§ **YOUR OBJECTIVE**: Show each line from the listing that includes the word "type".

§ **RECORDS PROVIDED**:
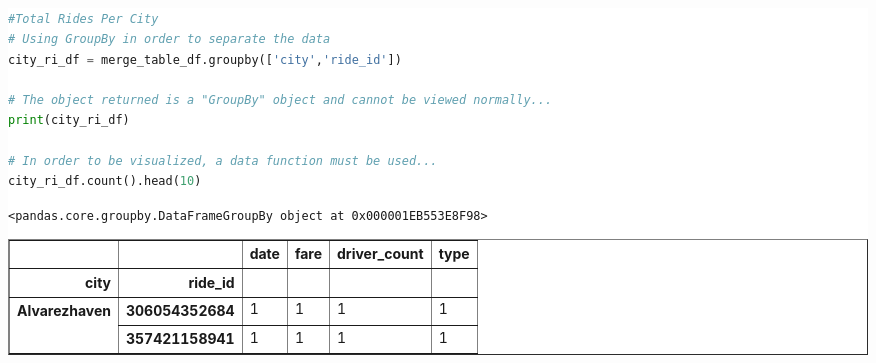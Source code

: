 


```python
#Total Rides Per City
# Using GroupBy in order to separate the data 
city_ri_df = merge_table_df.groupby(['city','ride_id'])

# The object returned is a "GroupBy" object and cannot be viewed normally...
print(city_ri_df)

# In order to be visualized, a data function must be used...
city_ri_df.count().head(10)
```

    <pandas.core.groupby.DataFrameGroupBy object at 0x000001EB553E8F98>
    




<div>
<style scoped>
    .dataframe tbody tr th:only-of-type {
        vertical-align: middle;
    }

    .dataframe tbody tr th {
        vertical-align: top;
    }

    .dataframe thead th {
        text-align: right;
    }
</style>
<table border="1" class="dataframe">
  <thead>
    <tr style="text-align: right;">
      <th></th>
      <th></th>
      <th>date</th>
      <th>fare</th>
      <th>driver_count</th>
      <th>type</th>
    </tr>
    <tr>
      <th>city</th>
      <th>ride_id</th>
      <th></th>
      <th></th>
      <th></th>
      <th></th>
    </tr>
  </thead>
  <tbody>
    <tr>
      <th rowspan="10" valign="top">Alvarezhaven</th>
      <th>306054352684</th>
      <td>1</td>
      <td>1</td>
      <td>1</td>
      <td>1</td>
    </tr>
    <tr>
      <th>357421158941</th>
      <td>1</td>
      <td>1</td>
      <td>1</td>
      <td>1</td>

§ **TASK RESULT**:
    .dataframe tbody tr th:only-of-type {
      <th>type</th>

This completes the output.